Patent Litigation Statistics

Jay Kesan and Gwendolyn Ball of the University of Illinois performed a biased axe-grinding coupled to a limited statistical study of patent litigation. Given the results, their whining that "there is growing concern that the number of overbroad or so-called “bad” patents may be increasing" was unsubstantiated.

In the run-up to the study results, the authors lament that only 1% of U.S. patents face re-examination. Viewed in a different light, one might think that patent examiners do a decent job in the first round.

Two years of litigation cases were studied - 1995 and 1997, with only 23 cases of 3127 reviewed terminating prior to the Markman ruling, which substantially changed the litigation claim construction process.

The study found that only five percent (5%) of cases filed went the distance to a court ruling; 80% settle; the remaining 15% resulted in a ruling, half of those in summary judgment, the other half (7.5% total) went through trial.

At least 98% of asserted patent claims are valid. Only two percent (2%) of at least one claim asserted were ruled invalid. Rulings of invalidity tend to occur early in the litigation process - up to 75% by summary judgment. The upshot is that the court is consistently willing to entertain invalidity arguments early in the proceedings.

By contrast, a finding of infringement necessitated a trial in about 75% of cases, the other 25% by summary judgment.

Around 20% of the verdicts resulted in damage awards, which averaged around $5 million, though an undisclosed percentage of cases settled with money changing hands.

Only 19% of cases through trial verdict resulted in a permanent injunction, and only 7% of those case from summary judgment.

A patent litigation case was on the docket an average of 15 months, a median of 10 months; that is, half the cases filed were over within 10 months. Summary judgment motions were attempted in just over 25% of cases.

The average number of documents filed in a case was around 65, and the median 25.

While no new hard figures on litigation expenditures were given, it appears, given Markman, that legal expenses are front-loaded, as the Markman ruling generally puts the writing on the wall as to outcome. The study cited an old figure of patent litigation averaging $1/2 million per asserted claim per side.

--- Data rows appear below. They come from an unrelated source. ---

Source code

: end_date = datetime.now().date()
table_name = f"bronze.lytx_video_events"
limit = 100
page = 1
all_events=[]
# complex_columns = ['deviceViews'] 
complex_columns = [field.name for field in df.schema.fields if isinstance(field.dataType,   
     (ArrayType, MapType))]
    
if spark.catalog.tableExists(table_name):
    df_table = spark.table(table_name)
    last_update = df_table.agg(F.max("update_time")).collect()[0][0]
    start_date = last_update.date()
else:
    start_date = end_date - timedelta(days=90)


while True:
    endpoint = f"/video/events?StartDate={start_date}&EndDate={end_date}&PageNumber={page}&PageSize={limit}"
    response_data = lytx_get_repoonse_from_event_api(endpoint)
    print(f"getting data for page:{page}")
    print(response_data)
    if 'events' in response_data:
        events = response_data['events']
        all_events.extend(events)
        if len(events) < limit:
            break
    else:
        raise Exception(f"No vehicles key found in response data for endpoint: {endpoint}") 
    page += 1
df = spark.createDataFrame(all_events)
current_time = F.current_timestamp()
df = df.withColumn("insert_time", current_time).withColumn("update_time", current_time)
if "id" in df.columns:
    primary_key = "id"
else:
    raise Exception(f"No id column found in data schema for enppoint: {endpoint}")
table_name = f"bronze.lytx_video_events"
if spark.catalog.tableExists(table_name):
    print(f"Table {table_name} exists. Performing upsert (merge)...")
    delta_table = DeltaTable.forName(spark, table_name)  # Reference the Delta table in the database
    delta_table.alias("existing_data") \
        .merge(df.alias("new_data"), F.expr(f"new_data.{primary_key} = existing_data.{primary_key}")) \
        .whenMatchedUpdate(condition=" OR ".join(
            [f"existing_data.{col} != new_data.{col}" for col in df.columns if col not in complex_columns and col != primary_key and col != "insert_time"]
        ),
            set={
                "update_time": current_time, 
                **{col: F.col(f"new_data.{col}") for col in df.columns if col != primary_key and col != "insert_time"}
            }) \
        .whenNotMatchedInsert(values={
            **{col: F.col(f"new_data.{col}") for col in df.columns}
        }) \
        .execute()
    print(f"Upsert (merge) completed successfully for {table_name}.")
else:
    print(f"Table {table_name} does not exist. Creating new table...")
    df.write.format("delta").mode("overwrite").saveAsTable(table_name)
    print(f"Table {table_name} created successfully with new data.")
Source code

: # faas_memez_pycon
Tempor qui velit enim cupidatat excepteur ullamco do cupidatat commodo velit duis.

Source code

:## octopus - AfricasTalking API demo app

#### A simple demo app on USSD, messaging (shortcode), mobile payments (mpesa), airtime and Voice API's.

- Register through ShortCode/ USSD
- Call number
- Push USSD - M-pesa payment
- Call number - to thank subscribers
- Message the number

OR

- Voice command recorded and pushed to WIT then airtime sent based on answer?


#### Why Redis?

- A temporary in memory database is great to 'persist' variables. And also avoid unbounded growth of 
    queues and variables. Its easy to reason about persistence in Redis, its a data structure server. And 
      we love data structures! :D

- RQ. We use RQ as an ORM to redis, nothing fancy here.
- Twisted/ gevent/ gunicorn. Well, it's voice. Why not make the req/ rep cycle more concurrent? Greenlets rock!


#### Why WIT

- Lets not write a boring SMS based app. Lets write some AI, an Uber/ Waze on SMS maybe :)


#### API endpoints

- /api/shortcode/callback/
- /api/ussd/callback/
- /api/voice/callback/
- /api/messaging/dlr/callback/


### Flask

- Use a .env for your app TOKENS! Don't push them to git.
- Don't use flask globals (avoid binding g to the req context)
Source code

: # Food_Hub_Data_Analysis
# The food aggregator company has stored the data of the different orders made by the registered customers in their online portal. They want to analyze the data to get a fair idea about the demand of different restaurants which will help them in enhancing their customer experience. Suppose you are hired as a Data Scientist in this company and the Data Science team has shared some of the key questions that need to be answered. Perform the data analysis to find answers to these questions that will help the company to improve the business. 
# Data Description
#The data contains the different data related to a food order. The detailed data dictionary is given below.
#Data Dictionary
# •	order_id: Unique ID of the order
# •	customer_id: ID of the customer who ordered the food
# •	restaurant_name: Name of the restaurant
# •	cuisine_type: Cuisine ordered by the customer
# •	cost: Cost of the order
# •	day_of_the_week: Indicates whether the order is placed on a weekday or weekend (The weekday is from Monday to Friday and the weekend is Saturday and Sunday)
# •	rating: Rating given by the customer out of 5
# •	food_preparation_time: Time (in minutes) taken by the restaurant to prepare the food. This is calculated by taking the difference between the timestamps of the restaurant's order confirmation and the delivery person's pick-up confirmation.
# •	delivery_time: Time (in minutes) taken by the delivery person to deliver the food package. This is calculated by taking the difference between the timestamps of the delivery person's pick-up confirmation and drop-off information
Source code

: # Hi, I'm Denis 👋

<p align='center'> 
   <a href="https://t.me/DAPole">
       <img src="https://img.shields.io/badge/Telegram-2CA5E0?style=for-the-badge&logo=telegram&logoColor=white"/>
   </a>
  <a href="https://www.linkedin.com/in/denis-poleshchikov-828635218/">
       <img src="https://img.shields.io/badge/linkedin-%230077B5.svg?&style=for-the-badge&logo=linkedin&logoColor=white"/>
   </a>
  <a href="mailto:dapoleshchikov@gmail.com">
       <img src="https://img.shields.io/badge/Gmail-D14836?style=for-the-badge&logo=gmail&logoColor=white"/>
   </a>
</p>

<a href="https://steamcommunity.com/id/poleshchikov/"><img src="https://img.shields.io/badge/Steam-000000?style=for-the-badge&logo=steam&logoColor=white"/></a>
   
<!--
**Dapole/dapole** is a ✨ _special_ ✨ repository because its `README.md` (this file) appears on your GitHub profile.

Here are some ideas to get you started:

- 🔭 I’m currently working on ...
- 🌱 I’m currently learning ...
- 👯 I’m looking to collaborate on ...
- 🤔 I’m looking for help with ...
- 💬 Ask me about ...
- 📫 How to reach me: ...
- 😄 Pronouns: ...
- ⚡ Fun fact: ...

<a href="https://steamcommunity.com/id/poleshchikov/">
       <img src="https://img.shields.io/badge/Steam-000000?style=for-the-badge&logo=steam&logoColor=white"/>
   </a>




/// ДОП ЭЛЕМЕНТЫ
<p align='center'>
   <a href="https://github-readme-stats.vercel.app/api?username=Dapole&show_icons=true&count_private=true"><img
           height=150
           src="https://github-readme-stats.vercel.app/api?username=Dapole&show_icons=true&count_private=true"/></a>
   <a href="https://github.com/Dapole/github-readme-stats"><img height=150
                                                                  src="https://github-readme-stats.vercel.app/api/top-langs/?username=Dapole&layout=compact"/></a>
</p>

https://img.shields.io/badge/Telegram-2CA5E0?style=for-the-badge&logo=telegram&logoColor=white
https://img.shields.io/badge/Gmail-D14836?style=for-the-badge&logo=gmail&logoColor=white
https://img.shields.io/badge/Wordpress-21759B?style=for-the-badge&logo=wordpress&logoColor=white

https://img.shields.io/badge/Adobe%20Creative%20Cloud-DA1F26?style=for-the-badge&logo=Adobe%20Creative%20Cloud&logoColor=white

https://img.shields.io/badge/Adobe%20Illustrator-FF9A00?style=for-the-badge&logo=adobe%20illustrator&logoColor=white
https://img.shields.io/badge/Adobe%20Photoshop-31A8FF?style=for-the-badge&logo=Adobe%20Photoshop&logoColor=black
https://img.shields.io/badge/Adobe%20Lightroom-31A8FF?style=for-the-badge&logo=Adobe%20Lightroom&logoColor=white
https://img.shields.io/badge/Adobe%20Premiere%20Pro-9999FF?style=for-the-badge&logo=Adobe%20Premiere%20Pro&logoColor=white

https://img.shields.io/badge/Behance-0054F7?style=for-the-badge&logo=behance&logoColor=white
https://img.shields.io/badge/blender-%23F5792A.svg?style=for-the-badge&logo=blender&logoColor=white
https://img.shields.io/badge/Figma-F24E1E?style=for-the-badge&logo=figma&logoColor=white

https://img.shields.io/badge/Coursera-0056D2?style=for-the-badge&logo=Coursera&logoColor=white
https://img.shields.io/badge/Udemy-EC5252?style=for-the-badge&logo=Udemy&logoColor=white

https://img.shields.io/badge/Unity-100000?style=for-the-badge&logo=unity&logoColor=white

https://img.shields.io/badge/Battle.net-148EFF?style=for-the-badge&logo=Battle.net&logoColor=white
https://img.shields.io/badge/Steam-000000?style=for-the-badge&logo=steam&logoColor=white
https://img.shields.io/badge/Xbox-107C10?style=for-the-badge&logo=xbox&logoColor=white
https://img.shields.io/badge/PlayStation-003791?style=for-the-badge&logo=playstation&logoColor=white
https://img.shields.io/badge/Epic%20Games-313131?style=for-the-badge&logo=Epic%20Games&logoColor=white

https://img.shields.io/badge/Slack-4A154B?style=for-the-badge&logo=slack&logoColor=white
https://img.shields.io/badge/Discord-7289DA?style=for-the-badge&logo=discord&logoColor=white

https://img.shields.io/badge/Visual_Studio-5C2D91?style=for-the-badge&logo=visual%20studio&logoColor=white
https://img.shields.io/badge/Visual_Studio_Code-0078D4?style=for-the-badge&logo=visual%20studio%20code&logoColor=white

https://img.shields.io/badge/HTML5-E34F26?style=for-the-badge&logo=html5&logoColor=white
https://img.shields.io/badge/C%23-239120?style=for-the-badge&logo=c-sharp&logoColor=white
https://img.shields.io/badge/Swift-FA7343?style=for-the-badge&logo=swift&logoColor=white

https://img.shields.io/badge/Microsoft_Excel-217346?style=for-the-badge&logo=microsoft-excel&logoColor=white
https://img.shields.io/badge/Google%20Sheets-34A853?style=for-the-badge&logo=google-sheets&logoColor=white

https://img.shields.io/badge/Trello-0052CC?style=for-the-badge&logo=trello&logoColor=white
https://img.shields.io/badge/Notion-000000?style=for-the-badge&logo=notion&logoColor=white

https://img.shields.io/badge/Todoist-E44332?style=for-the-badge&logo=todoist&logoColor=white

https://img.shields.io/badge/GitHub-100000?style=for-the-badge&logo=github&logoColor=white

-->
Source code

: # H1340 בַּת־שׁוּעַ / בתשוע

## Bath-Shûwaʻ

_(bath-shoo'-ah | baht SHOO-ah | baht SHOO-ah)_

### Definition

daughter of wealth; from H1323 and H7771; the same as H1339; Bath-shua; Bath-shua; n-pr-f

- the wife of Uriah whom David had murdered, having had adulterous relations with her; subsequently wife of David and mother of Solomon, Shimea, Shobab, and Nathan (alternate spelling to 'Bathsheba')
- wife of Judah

In reading the prose around the statistics, the authors clearly held a grudge about the cost to society of litigation vis-à-vis invalid patents, but the statistics of only 2% of cases finding a single claim invalid don't bear them out.

From anecdotal evidence of personal experience as a prior art searcher, a guesstimate figure of invalidity from work assignments reaches towards 15-20%, but since 80% of the cases settle, some at least with invalidity as a looming specter, the 2% study finding may be but a tip of an larger invalidity iceberg.

The full report can be downloaded from the Social Science Research Network.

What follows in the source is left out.